» **PROVIDED RECORDS**:
•••••
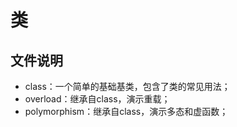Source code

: # 类

## 文件说明

* class：一个简单的基础基类，包含了类的常见用法；
* overload：继承自class，演示重载；
* polymorphism：继承自class，演示多态和虚函数；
•••••
» **YOUR TASK**: Without altering anything, output all the lines above but none of the images.

» **TASK RESULT**:
Source code

: # 类

## 文件说明

* class：一个简单的基础基类，包含了类的常见用法；
* overload：继承自class，演示重载；
* polymorphism：继承自class，演示多态和虚函数；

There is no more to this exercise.